Problem details: Starting with the line that contains "事实不是这样。对双缝干涉实验", write out each line through the end of the listing, unchanged. Output nothing else.

Data shown:
──────────
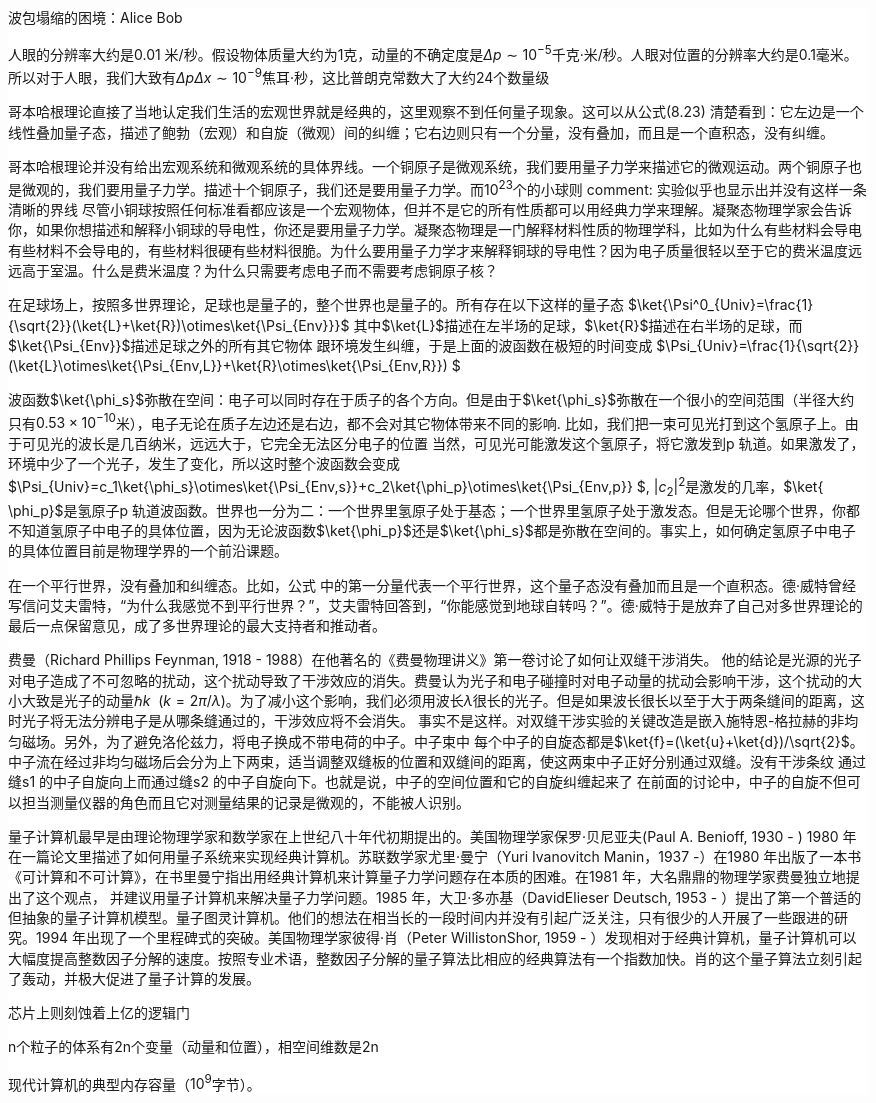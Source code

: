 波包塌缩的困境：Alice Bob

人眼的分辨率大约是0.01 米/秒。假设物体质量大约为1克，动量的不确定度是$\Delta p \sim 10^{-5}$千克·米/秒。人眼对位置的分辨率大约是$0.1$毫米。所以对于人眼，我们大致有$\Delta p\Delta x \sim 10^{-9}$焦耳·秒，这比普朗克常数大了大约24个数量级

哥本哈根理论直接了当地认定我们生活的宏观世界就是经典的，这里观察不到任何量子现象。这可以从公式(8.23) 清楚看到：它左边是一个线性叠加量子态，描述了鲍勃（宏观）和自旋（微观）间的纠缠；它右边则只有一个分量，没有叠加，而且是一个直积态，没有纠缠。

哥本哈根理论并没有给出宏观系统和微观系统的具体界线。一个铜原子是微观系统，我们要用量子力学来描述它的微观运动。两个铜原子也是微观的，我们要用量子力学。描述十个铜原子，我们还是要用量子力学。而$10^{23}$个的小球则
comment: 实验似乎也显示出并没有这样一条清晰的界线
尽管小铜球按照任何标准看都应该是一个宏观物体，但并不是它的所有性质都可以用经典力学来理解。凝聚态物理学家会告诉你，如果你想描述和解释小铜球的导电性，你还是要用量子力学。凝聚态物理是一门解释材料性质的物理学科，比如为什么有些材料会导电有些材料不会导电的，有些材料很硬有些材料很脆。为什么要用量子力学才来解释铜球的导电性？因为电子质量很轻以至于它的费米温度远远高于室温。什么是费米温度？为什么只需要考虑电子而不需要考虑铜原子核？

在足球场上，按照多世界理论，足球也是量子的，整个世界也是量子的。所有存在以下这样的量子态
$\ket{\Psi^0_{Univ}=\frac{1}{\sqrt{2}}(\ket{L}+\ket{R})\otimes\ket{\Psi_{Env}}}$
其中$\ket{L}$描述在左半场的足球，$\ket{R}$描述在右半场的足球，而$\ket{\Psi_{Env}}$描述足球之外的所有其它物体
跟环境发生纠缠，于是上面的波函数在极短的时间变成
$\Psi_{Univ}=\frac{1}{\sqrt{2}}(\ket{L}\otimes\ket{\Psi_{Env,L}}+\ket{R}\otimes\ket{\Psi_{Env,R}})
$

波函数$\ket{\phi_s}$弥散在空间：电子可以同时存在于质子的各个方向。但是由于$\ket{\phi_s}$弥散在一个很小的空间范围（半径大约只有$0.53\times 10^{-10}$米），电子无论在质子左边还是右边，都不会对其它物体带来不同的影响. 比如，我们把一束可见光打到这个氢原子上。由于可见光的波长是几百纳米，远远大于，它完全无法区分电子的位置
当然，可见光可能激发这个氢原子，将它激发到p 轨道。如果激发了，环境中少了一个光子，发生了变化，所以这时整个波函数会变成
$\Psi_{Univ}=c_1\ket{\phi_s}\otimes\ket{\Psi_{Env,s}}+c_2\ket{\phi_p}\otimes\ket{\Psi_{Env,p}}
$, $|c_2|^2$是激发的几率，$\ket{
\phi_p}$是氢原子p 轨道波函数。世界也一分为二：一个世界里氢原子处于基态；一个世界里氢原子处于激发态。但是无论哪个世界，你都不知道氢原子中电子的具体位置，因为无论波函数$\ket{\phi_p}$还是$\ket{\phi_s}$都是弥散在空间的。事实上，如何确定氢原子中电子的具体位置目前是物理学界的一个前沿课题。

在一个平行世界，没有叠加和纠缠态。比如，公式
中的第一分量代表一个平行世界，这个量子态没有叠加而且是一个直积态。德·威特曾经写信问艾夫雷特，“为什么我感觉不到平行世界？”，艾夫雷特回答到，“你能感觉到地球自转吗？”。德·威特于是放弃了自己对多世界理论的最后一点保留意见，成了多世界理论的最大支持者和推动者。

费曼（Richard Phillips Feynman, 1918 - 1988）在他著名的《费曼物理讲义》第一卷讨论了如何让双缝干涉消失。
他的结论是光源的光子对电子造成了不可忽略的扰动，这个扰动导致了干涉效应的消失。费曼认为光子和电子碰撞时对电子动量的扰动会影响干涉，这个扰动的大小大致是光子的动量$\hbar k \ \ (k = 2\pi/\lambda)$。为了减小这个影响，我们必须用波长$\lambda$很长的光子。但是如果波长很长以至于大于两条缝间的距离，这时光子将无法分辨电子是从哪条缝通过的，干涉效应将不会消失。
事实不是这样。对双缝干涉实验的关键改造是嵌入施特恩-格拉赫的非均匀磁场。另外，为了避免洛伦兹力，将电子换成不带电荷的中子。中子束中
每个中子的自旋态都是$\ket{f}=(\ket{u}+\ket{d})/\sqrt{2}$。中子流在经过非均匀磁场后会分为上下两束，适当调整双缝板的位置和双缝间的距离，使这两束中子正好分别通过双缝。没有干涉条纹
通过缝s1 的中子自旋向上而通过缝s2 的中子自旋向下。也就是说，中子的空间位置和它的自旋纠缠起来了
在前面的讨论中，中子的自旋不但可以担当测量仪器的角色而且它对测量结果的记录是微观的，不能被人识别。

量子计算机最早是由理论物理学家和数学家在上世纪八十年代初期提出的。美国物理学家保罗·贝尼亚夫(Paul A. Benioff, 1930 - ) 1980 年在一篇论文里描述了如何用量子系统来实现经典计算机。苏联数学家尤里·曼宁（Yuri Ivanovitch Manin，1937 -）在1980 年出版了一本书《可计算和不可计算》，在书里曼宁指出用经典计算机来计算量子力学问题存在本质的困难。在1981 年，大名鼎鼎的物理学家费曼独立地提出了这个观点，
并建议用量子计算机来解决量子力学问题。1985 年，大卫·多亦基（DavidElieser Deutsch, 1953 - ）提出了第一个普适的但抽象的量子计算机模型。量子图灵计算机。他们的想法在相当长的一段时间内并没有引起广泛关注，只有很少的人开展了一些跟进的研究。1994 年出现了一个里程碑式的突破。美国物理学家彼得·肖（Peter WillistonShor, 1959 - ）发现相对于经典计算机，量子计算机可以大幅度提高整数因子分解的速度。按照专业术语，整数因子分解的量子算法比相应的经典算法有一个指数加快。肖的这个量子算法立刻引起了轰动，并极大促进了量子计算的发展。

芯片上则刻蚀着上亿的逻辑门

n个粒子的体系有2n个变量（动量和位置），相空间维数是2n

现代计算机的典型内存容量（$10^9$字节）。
──────────
Task answer:
事实不是这样。对双缝干涉实验的关键改造是嵌入施特恩-格拉赫的非均匀磁场。另外，为了避免洛伦兹力，将电子换成不带电荷的中子。中子束中
每个中子的自旋态都是$\ket{f}=(\ket{u}+\ket{d})/\sqrt{2}$。中子流在经过非均匀磁场后会分为上下两束，适当调整双缝板的位置和双缝间的距离，使这两束中子正好分别通过双缝。没有干涉条纹
通过缝s1 的中子自旋向上而通过缝s2 的中子自旋向下。也就是说，中子的空间位置和它的自旋纠缠起来了
在前面的讨论中，中子的自旋不但可以担当测量仪器的角色而且它对测量结果的记录是微观的，不能被人识别。

量子计算机最早是由理论物理学家和数学家在上世纪八十年代初期提出的。美国物理学家保罗·贝尼亚夫(Paul A. Benioff, 1930 - ) 1980 年在一篇论文里描述了如何用量子系统来实现经典计算机。苏联数学家尤里·曼宁（Yuri Ivanovitch Manin，1937 -）在1980 年出版了一本书《可计算和不可计算》，在书里曼宁指出用经典计算机来计算量子力学问题存在本质的困难。在1981 年，大名鼎鼎的物理学家费曼独立地提出了这个观点，
并建议用量子计算机来解决量子力学问题。1985 年，大卫·多亦基（DavidElieser Deutsch, 1953 - ）提出了第一个普适的但抽象的量子计算机模型。量子图灵计算机。他们的想法在相当长的一段时间内并没有引起广泛关注，只有很少的人开展了一些跟进的研究。1994 年出现了一个里程碑式的突破。美国物理学家彼得·肖（Peter WillistonShor, 1959 - ）发现相对于经典计算机，量子计算机可以大幅度提高整数因子分解的速度。按照专业术语，整数因子分解的量子算法比相应的经典算法有一个指数加快。肖的这个量子算法立刻引起了轰动，并极大促进了量子计算的发展。

芯片上则刻蚀着上亿的逻辑门

n个粒子的体系有2n个变量（动量和位置），相空间维数是2n

现代计算机的典型内存容量（$10^9$字节）。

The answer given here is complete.